▶ Prompt
The records below should be written out again, exactly.

━━ Recorded information

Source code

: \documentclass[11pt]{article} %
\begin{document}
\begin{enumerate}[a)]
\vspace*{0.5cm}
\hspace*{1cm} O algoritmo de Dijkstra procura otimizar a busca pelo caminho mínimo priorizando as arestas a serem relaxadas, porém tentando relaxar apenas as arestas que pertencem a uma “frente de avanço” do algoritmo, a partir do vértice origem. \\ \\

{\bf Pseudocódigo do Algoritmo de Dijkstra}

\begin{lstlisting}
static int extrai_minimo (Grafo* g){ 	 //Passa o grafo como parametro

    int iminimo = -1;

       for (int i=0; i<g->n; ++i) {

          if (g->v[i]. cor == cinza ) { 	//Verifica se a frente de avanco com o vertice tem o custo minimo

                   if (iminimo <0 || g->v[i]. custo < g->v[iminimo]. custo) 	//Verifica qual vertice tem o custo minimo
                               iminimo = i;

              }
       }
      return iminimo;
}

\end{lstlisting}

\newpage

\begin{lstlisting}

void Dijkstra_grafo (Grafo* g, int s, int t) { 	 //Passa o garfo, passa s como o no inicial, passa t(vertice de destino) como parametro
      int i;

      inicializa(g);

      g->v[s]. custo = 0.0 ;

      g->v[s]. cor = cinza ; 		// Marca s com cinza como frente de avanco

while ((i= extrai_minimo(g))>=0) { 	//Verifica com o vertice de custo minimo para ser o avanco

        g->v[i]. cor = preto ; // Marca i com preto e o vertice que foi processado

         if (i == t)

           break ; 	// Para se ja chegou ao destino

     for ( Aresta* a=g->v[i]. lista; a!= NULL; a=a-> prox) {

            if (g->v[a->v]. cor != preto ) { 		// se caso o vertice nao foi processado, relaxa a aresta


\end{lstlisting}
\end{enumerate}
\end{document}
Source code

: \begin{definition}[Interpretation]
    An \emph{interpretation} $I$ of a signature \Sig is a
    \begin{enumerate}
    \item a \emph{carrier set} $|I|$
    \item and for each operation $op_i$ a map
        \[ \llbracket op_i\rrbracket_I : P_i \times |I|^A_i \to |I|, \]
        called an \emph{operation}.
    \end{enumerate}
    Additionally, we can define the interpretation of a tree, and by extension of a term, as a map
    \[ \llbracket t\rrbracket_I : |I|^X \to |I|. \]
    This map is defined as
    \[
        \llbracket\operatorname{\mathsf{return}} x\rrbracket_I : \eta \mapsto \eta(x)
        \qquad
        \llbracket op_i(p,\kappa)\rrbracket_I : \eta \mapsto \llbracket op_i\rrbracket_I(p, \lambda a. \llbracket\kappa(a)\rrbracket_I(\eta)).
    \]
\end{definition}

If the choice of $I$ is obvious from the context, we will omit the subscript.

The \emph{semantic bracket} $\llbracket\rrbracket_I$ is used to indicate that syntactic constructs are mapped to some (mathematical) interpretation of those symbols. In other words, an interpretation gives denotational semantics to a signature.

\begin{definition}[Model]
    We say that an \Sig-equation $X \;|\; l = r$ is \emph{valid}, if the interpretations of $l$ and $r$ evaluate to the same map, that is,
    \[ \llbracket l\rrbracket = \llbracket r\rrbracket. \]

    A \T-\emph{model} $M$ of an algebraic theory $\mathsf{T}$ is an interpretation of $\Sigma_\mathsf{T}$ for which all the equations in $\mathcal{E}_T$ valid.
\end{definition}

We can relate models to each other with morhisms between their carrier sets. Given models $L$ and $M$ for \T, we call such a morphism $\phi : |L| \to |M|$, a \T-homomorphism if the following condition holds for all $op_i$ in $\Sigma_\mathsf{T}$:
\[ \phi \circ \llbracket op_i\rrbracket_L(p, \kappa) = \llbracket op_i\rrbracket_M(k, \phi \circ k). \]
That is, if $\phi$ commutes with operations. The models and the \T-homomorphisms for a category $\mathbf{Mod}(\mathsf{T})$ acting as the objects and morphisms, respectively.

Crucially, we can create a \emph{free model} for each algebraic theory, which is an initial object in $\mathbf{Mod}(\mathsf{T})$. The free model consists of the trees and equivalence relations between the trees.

━━━━

▶ Response to the exercise
Source code

: \documentclass[11pt]{article} %
\begin{document}
\begin{enumerate}[a)]
\vspace*{0.5cm}
\hspace*{1cm} O algoritmo de Dijkstra procura otimizar a busca pelo caminho mínimo priorizando as arestas a serem relaxadas, porém tentando relaxar apenas as arestas que pertencem a uma “frente de avanço” do algoritmo, a partir do vértice origem. \\ \\

{\bf Pseudocódigo do Algoritmo de Dijkstra}

\begin{lstlisting}
static int extrai_minimo (Grafo* g){ 	 //Passa o grafo como parametro

    int iminimo = -1;

       for (int i=0; i<g->n; ++i) {

          if (g->v[i]. cor == cinza ) { 	//Verifica se a frente de avanco com o vertice tem o custo minimo

                   if (iminimo <0 || g->v[i]. custo < g->v[iminimo]. custo) 	//Verifica qual vertice tem o custo minimo
                               iminimo = i;

              }
       }
      return iminimo;
}

\end{lstlisting}

\newpage

\begin{lstlisting}

void Dijkstra_grafo (Grafo* g, int s, int t) { 	 //Passa o garfo, passa s como o no inicial, passa t(vertice de destino) como parametro
      int i;

      inicializa(g);

      g->v[s]. custo = 0.0 ;

      g->v[s]. cor = cinza ; 		// Marca s com cinza como frente de avanco

while ((i= extrai_minimo(g))>=0) { 	//Verifica com o vertice de custo minimo para ser o avanco

        g->v[i]. cor = preto ; // Marca i com preto e o vertice que foi processado

         if (i == t)

           break ; 	// Para se ja chegou ao destino

     for ( Aresta* a=g->v[i]. lista; a!= NULL; a=a-> prox) {

            if (g->v[a->v]. cor != preto ) { 		// se caso o vertice nao foi processado, relaxa a aresta


\end{lstlisting}
\end{enumerate}
\end{document}
Source code

: \begin{definition}[Interpretation]
    An \emph{interpretation} $I$ of a signature \Sig is a
    \begin{enumerate}
    \item a \emph{carrier set} $|I|$
    \item and for each operation $op_i$ a map
        \[ \llbracket op_i\rrbracket_I : P_i \times |I|^A_i \to |I|, \]
        called an \emph{operation}.
    \end{enumerate}
    Additionally, we can define the interpretation of a tree, and by extension of a term, as a map
    \[ \llbracket t\rrbracket_I : |I|^X \to |I|. \]
    This map is defined as
    \[
        \llbracket\operatorname{\mathsf{return}} x\rrbracket_I : \eta \mapsto \eta(x)
        \qquad
        \llbracket op_i(p,\kappa)\rrbracket_I : \eta \mapsto \llbracket op_i\rrbracket_I(p, \lambda a. \llbracket\kappa(a)\rrbracket_I(\eta)).
    \]
\end{definition}

If the choice of $I$ is obvious from the context, we will omit the subscript.

The \emph{semantic bracket} $\llbracket\rrbracket_I$ is used to indicate that syntactic constructs are mapped to some (mathematical) interpretation of those symbols. In other words, an interpretation gives denotational semantics to a signature.

\begin{definition}[Model]
    We say that an \Sig-equation $X \;|\; l = r$ is \emph{valid}, if the interpretations of $l$ and $r$ evaluate to the same map, that is,
    \[ \llbracket l\rrbracket = \llbracket r\rrbracket. \]

    A \T-\emph{model} $M$ of an algebraic theory $\mathsf{T}$ is an interpretation of $\Sigma_\mathsf{T}$ for which all the equations in $\mathcal{E}_T$ valid.
\end{definition}

We can relate models to each other with morhisms between their carrier sets. Given models $L$ and $M$ for \T, we call such a morphism $\phi : |L| \to |M|$, a \T-homomorphism if the following condition holds for all $op_i$ in $\Sigma_\mathsf{T}$:
\[ \phi \circ \llbracket op_i\rrbracket_L(p, \kappa) = \llbracket op_i\rrbracket_M(k, \phi \circ k). \]
That is, if $\phi$ commutes with operations. The models and the \T-homomorphisms for a category $\mathbf{Mod}(\mathsf{T})$ acting as the objects and morphisms, respectively.

Crucially, we can create a \emph{free model} for each algebraic theory, which is an initial object in $\mathbf{Mod}(\mathsf{T})$. The free model consists of the trees and equivalence relations between the trees.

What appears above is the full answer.